Dieta anti-ictus cerebrale: la prevenzione parte dalla tavola

Dieta anti-ictus cerebrale: la prevenzione parte dalla tavola

1 aprile 2016

Alimenti come olio d’oliva, verdura fresca, pesce azzurro e frutta rappresentano dei veri toccasana in una dieta di prevenzione (con riduzione del rischio fino al 20%) all’ictus. Lo confermano anche diversi studi scientifici.

Parlare di ictus cerebrale significa riferirsi a una patologia che rappresenta oggi la seconda causa di morte a livello mondiale e la terza nei Paesi industrializzati. E, stando alle previsioni, entro il 2020 la mortalità causata da questa malattia rischia di raddoppiare provocata dall’invecchiamento della popolazione.

L’ictus cerebrale, però, non solo si può curare ma è possibile prevenirlo in circa l’80% della casistica. Le linee guida sia nazionali sia internazionali raccomandano di tenere sotto controllo il peso corporeo per contrastare l’obesità, soprattutto attraverso l’attività fisica costante e un’alimentazione sana come quella proposta dalla dieta mediterranea. Il controllo della pressione arteriosa è fondamentale, fino dai 40 anni, ancora più nei diabetici, così come il riconoscimento della aritmia cardiaca definita fibrillazione atriale e l’astensione dal fumo.

Il mese di aprile rappresenta quello dedicato alla prevenzione dell’ictus cerebrale, e per fare ciò si è mossa la campagna informativa dell’A.L.I.Ce. (Associazione per la Lotta all’Ictus Cerebrale) Italia Onlus. In particolare si sottolinea come il discorso legato alla prevenzione abbia inizio proprio da tavola. Sono diversi gli studi, infatti, che attribuiscono alla dieta uno dei principali fattori di rischio facilmente modificabile.

L’Organizzazione Mondiale della Sanità ha valutato in circa 2.64 milioni di casi all’anno il totale delle morti attribuibili a un inadeguato consumo di frutta e verdura. Aumentando il consumo individuale fino a 600 grammi al giorno si potrebbe ridurre il rischio di infarto e ictus rispettivamente del 31% e del 19%.
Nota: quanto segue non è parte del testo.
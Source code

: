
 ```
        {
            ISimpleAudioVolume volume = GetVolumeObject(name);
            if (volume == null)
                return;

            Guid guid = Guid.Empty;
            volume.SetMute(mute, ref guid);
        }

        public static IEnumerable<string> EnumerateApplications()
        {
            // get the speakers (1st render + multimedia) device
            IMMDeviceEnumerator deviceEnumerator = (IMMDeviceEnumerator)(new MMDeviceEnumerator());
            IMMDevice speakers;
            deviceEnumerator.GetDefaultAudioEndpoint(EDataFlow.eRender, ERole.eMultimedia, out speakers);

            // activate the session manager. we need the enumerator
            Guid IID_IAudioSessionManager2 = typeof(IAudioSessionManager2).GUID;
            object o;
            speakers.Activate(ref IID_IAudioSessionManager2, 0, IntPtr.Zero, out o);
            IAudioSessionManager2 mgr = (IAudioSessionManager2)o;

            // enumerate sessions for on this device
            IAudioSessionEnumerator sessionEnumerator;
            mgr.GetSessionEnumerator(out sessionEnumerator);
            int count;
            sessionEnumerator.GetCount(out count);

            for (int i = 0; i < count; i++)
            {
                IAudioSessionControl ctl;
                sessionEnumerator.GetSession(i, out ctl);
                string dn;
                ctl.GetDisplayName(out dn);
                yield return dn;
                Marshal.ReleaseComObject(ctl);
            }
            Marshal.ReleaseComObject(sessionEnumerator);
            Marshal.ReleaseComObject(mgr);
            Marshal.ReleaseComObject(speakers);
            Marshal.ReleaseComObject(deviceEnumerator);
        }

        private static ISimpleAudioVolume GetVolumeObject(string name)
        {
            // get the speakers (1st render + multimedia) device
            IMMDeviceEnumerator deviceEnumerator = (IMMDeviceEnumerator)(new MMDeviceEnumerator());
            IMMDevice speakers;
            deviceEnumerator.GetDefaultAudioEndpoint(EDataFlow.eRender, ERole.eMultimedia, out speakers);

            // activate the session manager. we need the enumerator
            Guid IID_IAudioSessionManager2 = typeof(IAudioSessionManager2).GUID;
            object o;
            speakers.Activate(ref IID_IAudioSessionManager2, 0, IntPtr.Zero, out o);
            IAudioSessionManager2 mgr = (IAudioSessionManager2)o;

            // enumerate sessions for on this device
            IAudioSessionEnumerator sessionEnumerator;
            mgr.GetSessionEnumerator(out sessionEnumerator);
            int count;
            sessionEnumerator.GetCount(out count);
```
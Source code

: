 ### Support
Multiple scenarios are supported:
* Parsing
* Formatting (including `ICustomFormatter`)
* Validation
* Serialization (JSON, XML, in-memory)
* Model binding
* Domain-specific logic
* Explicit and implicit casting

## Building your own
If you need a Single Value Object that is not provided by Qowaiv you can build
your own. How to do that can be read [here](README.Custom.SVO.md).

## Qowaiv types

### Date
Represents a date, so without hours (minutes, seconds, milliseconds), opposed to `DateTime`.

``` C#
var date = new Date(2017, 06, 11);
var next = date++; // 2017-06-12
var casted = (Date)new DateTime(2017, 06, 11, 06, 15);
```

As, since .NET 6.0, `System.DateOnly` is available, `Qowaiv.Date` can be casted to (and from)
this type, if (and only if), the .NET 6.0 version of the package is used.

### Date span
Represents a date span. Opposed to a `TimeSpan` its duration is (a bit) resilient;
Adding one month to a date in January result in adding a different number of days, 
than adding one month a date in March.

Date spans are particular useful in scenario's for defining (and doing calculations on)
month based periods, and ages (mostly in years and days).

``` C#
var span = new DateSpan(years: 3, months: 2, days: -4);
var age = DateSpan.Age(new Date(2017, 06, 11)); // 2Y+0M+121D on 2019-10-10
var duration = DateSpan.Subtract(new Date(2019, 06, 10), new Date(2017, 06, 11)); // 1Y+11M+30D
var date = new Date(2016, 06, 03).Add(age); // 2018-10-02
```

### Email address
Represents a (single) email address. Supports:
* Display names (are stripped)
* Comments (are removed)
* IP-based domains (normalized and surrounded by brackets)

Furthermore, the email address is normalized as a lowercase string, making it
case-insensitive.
Per questo grande valore può assumere la tipica dieta mediterranea in cui è presente l’olio di oliva extravergine come principale fonte di grassi ed elemento che contribuisce a proteggere il sistema cardiovascolare, molta frutta fresca, secca, verdure, legumi e cereali, un corretto apporto di pesce e pollame, non elevato per latticini, carne rossa e dolci.

Se da una parte ci sono nutrienti da consumare con moderazione, come sodio, alcol e grassi saturi perché aumentano il rischio vascolare, per altri, invece, è stato evidenziato un effetto protettivo: omega3, fibre, vitamina B6 e B12, così come l’assunzione di calcio e potassio, che contribuiscono alla riduzione del rischio di ictus cerebrale.